## Stored data entries
===============

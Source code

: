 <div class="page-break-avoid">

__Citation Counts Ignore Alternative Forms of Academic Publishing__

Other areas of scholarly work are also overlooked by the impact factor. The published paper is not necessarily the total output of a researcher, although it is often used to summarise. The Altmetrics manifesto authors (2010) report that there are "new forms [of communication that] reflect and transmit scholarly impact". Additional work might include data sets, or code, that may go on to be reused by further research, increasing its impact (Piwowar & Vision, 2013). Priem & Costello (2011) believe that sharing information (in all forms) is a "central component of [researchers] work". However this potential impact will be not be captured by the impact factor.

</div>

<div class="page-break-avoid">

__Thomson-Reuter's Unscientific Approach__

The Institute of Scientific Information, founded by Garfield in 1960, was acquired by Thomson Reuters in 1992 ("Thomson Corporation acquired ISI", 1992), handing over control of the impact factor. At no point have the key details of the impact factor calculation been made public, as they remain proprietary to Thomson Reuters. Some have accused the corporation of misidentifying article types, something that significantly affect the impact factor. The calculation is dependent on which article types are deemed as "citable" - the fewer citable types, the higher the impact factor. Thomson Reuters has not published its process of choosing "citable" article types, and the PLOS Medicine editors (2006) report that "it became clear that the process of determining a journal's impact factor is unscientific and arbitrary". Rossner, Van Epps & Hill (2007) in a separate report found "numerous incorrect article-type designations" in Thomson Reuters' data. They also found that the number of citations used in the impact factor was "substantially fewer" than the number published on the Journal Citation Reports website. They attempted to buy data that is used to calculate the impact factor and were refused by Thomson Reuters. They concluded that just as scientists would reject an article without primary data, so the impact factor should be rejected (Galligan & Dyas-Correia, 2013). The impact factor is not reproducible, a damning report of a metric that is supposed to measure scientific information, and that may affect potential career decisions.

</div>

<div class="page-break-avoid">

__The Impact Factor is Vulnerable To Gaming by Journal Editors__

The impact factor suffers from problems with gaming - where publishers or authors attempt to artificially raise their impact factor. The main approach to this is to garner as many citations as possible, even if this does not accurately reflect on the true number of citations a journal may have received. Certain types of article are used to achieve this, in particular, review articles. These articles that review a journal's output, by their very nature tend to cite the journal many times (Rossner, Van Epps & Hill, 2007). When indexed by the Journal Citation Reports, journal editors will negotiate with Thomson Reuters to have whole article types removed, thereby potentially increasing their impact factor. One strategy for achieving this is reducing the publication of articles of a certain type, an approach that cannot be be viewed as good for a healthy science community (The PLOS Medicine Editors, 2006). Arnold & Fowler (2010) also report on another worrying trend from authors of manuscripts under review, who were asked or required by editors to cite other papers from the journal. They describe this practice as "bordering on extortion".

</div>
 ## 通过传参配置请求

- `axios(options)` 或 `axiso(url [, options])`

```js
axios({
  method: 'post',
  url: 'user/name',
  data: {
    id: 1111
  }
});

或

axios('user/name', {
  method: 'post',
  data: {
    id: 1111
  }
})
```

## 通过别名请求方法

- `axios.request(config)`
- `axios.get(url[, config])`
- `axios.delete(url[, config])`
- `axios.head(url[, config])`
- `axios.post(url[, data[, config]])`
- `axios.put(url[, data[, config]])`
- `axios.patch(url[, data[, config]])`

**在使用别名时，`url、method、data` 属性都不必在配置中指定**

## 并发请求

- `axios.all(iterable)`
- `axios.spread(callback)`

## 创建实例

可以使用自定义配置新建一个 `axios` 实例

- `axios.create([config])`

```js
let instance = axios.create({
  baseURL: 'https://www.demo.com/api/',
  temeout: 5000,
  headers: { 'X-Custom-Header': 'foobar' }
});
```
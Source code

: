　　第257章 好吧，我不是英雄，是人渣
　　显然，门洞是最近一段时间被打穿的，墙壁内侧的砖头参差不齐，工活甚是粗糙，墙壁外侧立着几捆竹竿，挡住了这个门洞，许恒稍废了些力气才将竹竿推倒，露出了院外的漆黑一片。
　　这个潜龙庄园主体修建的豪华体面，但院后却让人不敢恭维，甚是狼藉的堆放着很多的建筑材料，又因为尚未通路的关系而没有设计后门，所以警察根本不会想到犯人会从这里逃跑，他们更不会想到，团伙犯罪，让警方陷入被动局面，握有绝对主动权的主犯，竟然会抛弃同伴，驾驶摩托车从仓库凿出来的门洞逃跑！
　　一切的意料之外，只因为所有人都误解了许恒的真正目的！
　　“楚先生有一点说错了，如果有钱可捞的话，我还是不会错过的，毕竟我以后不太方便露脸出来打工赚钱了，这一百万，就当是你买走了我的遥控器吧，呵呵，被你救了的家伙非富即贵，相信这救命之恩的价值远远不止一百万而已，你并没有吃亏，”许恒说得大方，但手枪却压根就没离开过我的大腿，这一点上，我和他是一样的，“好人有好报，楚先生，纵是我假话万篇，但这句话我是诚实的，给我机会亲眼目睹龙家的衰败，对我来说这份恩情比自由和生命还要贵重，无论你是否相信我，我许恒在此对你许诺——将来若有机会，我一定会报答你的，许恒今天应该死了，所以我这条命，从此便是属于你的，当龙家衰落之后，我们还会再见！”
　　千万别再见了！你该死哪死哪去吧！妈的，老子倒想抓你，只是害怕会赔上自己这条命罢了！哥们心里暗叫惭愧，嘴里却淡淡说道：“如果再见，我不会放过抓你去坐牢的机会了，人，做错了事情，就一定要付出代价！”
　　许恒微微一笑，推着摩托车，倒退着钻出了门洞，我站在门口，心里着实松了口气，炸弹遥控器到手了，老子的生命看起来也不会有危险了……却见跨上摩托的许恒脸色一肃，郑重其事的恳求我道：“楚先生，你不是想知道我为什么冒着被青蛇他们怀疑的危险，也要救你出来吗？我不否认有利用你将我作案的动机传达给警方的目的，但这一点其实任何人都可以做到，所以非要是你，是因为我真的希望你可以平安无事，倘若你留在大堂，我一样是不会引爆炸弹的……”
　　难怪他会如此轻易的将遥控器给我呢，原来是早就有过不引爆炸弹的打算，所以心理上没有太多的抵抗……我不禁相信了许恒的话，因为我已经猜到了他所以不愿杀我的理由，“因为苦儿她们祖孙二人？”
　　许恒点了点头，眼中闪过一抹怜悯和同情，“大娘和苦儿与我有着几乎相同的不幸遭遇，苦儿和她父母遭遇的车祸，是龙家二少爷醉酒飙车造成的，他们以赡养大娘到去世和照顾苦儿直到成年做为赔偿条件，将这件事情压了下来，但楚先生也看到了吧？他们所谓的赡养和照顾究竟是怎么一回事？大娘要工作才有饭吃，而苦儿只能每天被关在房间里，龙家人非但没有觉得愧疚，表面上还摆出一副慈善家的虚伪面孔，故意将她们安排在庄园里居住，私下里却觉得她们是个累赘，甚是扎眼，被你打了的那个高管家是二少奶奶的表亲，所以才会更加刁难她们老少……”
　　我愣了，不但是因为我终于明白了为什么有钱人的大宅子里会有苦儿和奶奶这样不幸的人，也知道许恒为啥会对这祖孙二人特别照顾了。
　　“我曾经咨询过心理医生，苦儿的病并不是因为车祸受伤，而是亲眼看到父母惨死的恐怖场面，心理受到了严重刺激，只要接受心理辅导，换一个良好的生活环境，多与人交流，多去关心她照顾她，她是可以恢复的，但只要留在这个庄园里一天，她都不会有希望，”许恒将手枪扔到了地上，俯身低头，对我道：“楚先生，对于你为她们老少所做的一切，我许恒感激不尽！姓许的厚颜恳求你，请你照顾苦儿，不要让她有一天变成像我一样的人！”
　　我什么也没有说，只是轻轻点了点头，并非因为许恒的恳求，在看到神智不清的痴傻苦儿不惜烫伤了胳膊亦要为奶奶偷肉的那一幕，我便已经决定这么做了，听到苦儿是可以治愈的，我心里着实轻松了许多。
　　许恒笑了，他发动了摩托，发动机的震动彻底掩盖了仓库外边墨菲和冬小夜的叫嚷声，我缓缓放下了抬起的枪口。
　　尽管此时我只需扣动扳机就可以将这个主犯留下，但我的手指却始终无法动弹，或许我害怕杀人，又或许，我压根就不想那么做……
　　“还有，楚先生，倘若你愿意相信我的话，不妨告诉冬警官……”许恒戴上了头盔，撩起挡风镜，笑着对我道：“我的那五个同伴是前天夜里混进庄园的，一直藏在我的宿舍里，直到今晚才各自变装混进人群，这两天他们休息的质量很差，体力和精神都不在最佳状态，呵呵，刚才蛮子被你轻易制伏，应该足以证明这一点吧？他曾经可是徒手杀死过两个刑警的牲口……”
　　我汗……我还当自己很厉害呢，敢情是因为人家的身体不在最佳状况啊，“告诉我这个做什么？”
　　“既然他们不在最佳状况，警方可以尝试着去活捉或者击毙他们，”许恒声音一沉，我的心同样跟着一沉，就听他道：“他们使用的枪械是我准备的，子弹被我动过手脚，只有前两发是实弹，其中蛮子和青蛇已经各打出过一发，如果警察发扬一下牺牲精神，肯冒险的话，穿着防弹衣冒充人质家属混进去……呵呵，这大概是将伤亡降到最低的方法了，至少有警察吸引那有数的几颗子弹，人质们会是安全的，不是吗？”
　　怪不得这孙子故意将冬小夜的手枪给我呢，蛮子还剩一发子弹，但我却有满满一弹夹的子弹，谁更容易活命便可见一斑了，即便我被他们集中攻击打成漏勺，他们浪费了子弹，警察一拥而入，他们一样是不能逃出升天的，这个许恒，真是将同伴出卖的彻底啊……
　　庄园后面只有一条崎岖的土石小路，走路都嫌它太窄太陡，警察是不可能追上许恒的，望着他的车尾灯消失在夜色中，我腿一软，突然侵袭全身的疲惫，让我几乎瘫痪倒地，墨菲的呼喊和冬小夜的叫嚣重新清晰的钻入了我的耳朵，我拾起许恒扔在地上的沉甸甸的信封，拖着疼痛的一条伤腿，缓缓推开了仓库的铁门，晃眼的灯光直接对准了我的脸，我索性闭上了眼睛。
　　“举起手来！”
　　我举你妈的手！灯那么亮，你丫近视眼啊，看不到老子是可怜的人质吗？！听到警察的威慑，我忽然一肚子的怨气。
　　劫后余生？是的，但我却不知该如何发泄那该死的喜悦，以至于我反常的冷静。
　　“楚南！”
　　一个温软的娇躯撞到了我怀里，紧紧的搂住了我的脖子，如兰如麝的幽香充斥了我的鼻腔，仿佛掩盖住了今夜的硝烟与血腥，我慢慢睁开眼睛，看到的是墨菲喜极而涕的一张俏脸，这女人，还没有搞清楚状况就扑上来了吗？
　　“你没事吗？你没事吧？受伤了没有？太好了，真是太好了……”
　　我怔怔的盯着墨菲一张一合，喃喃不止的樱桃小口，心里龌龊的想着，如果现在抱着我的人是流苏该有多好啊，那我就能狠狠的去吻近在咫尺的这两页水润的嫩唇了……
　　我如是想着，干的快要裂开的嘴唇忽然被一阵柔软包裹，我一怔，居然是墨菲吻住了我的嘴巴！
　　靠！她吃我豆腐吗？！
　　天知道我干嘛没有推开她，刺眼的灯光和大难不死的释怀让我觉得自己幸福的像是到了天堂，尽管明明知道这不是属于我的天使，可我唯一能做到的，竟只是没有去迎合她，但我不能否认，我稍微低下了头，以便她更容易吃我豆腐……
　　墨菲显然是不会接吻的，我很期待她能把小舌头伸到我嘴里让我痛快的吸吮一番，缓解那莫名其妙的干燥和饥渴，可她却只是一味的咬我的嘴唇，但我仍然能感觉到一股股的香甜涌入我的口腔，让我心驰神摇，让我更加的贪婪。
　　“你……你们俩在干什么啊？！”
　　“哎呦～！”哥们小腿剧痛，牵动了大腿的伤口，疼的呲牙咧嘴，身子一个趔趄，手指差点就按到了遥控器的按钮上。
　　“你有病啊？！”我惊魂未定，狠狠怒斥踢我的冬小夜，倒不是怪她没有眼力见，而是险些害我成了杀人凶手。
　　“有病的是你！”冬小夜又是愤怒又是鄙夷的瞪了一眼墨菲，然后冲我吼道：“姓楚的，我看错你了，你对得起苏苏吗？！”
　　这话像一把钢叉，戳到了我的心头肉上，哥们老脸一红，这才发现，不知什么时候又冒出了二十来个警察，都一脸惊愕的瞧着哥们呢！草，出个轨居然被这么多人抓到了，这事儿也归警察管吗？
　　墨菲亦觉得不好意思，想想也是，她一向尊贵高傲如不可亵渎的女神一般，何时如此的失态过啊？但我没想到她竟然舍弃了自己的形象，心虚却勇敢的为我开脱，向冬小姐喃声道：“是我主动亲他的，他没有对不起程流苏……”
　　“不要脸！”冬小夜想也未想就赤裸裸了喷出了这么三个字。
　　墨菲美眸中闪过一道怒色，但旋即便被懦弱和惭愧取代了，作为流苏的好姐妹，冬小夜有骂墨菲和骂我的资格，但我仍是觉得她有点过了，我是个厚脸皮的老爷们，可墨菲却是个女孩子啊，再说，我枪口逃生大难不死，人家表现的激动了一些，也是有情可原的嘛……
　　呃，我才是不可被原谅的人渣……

===============

## TASK OBJECTIVE
The lines that contain the word "will" are wanted; copy each of them from the records.

## FINISHED EXERCISE
Other areas of scholarly work are also overlooked by the impact factor. The published paper is not necessarily the total output of a researcher, although it is often used to summarise. The Altmetrics manifesto authors (2010) report that there are "new forms [of communication that] reflect and transmit scholarly impact". Additional work might include data sets, or code, that may go on to be reused by further research, increasing its impact (Piwowar & Vision, 2013). Priem & Costello (2011) believe that sharing information (in all forms) is a "central component of [researchers] work". However this potential impact will be not be captured by the impact factor.
The impact factor suffers from problems with gaming - where publishers or authors attempt to artificially raise their impact factor. The main approach to this is to garner as many citations as possible, even if this does not accurately reflect on the true number of citations a journal may have received. Certain types of article are used to achieve this, in particular, review articles. These articles that review a journal's output, by their very nature tend to cite the journal many times (Rossner, Van Epps & Hill, 2007). When indexed by the Journal Citation Reports, journal editors will negotiate with Thomson Reuters to have whole article types removed, thereby potentially increasing their impact factor. One strategy for achieving this is reducing the publication of articles of a certain type, an approach that cannot be be viewed as good for a healthy science community (The PLOS Medicine Editors, 2006). Arnold & Fowler (2010) also report on another worrying trend from authors of manuscripts under review, who were asked or required by editors to cite other papers from the journal. They describe this practice as "bordering on extortion".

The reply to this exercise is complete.